**ACTION ITEM**. Write out the entries below exactly, from the first line to the one with "and consider the category", both ends included.

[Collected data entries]
┏━━

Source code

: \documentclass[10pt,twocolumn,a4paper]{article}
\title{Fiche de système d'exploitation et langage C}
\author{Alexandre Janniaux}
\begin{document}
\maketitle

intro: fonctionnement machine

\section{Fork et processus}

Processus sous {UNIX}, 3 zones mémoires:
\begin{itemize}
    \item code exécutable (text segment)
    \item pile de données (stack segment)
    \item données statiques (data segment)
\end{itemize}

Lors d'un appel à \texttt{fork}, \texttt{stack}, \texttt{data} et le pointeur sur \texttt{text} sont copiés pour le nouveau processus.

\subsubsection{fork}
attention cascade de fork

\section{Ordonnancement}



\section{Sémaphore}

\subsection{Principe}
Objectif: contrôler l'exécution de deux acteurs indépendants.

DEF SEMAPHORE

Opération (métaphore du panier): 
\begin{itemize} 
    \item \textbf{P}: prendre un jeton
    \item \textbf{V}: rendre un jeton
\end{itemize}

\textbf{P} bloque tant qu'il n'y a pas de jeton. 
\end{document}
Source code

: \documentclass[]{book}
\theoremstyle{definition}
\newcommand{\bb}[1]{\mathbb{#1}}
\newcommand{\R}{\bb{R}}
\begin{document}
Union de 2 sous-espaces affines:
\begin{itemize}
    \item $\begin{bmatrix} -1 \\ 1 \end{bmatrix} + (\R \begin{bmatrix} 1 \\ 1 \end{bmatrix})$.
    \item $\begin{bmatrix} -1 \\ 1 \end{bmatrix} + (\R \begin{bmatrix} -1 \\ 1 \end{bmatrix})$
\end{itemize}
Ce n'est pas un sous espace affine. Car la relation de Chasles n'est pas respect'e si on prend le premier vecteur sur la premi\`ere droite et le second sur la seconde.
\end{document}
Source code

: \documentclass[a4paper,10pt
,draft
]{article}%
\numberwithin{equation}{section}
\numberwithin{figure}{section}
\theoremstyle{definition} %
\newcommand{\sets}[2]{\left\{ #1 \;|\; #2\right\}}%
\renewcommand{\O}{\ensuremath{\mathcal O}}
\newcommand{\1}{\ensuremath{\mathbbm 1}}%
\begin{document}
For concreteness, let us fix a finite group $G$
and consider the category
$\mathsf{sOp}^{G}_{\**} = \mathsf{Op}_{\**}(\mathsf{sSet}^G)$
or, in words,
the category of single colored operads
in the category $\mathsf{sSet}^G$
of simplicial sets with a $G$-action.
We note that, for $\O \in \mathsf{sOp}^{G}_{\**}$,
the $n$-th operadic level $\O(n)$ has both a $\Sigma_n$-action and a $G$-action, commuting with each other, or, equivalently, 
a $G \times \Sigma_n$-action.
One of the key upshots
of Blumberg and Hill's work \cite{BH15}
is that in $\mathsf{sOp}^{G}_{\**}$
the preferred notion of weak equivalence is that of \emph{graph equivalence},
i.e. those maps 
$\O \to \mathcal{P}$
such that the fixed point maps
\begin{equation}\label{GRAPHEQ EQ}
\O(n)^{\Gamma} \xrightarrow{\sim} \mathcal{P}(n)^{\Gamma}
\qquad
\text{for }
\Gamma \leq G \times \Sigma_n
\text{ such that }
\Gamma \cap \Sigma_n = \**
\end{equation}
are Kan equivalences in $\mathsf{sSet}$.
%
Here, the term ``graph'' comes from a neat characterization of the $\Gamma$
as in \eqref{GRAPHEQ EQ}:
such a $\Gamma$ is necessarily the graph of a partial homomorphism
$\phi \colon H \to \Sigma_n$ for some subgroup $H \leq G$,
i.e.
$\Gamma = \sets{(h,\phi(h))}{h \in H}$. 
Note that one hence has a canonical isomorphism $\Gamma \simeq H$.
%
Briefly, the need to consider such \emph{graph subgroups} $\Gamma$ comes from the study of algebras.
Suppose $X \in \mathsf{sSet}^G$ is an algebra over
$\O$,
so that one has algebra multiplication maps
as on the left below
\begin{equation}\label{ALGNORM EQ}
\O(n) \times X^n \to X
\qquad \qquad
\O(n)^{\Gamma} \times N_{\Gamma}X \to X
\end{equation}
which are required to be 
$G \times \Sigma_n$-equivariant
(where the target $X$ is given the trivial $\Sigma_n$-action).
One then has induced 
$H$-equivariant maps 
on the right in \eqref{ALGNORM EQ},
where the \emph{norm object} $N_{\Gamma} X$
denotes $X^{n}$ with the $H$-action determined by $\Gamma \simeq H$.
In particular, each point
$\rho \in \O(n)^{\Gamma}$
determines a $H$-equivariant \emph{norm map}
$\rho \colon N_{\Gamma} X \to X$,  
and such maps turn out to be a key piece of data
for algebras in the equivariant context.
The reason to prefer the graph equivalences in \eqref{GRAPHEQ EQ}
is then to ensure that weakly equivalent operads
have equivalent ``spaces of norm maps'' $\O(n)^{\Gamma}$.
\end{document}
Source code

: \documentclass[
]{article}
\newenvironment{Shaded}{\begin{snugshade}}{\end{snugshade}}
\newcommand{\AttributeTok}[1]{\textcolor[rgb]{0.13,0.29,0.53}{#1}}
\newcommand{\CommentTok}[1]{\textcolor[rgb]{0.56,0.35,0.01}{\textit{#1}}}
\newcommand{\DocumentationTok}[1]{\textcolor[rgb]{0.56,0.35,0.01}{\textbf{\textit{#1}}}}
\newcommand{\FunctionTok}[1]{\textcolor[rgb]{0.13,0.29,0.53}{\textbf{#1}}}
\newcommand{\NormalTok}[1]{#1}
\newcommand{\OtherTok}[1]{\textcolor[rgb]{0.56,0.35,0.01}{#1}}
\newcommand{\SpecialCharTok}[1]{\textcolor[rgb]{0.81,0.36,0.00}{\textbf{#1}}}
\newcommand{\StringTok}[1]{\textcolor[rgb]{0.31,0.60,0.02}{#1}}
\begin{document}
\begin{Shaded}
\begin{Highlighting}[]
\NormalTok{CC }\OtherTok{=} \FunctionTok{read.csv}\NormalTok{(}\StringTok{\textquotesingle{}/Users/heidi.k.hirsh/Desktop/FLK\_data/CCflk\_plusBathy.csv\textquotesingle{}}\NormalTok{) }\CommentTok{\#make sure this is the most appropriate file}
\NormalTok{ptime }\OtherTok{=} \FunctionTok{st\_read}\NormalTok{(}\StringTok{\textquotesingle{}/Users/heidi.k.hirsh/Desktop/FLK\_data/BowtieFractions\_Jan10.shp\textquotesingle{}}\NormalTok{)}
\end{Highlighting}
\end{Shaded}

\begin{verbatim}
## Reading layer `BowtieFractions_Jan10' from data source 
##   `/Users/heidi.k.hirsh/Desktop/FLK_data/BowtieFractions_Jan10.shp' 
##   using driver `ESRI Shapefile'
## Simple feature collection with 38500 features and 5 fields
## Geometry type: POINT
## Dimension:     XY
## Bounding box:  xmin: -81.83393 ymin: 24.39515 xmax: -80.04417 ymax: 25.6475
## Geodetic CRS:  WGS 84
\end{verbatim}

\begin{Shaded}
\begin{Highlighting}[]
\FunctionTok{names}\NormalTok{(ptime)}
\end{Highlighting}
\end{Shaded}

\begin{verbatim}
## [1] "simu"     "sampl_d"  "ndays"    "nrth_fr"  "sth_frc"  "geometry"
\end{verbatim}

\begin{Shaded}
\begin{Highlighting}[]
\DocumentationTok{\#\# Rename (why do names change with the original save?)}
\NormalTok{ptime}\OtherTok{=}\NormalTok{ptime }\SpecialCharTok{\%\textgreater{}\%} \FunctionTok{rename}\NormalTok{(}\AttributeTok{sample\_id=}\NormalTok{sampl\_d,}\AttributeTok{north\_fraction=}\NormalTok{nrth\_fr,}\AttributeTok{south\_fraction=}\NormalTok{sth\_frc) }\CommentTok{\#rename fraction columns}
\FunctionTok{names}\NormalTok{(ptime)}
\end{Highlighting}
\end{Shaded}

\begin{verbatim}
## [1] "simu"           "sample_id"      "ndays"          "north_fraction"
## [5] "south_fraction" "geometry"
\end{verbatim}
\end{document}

┗━━

**RESPONSE FOR THIS EXERCISE**.
Source code

: \documentclass[10pt,twocolumn,a4paper]{article}
\title{Fiche de système d'exploitation et langage C}
\author{Alexandre Janniaux}
\begin{document}
\maketitle

intro: fonctionnement machine

\section{Fork et processus}

Processus sous {UNIX}, 3 zones mémoires:
\begin{itemize}
    \item code exécutable (text segment)
    \item pile de données (stack segment)
    \item données statiques (data segment)
\end{itemize}

Lors d'un appel à \texttt{fork}, \texttt{stack}, \texttt{data} et le pointeur sur \texttt{text} sont copiés pour le nouveau processus.

\subsubsection{fork}
attention cascade de fork

\section{Ordonnancement}



\section{Sémaphore}

\subsection{Principe}
Objectif: contrôler l'exécution de deux acteurs indépendants.

DEF SEMAPHORE

Opération (métaphore du panier): 
\begin{itemize} 
    \item \textbf{P}: prendre un jeton
    \item \textbf{V}: rendre un jeton
\end{itemize}

\textbf{P} bloque tant qu'il n'y a pas de jeton. 
\end{document}
Source code

: \documentclass[]{book}
\theoremstyle{definition}
\newcommand{\bb}[1]{\mathbb{#1}}
\newcommand{\R}{\bb{R}}
\begin{document}
Union de 2 sous-espaces affines:
\begin{itemize}
    \item $\begin{bmatrix} -1 \\ 1 \end{bmatrix} + (\R \begin{bmatrix} 1 \\ 1 \end{bmatrix})$.
    \item $\begin{bmatrix} -1 \\ 1 \end{bmatrix} + (\R \begin{bmatrix} -1 \\ 1 \end{bmatrix})$
\end{itemize}
Ce n'est pas un sous espace affine. Car la relation de Chasles n'est pas respect'e si on prend le premier vecteur sur la premi\`ere droite et le second sur la seconde.
\end{document}
Source code

: \documentclass[a4paper,10pt
,draft
]{article}%
\numberwithin{equation}{section}
\numberwithin{figure}{section}
\theoremstyle{definition} %
\newcommand{\sets}[2]{\left\{ #1 \;|\; #2\right\}}%
\renewcommand{\O}{\ensuremath{\mathcal O}}
\newcommand{\1}{\ensuremath{\mathbbm 1}}%
\begin{document}
For concreteness, let us fix a finite group $G$
and consider the category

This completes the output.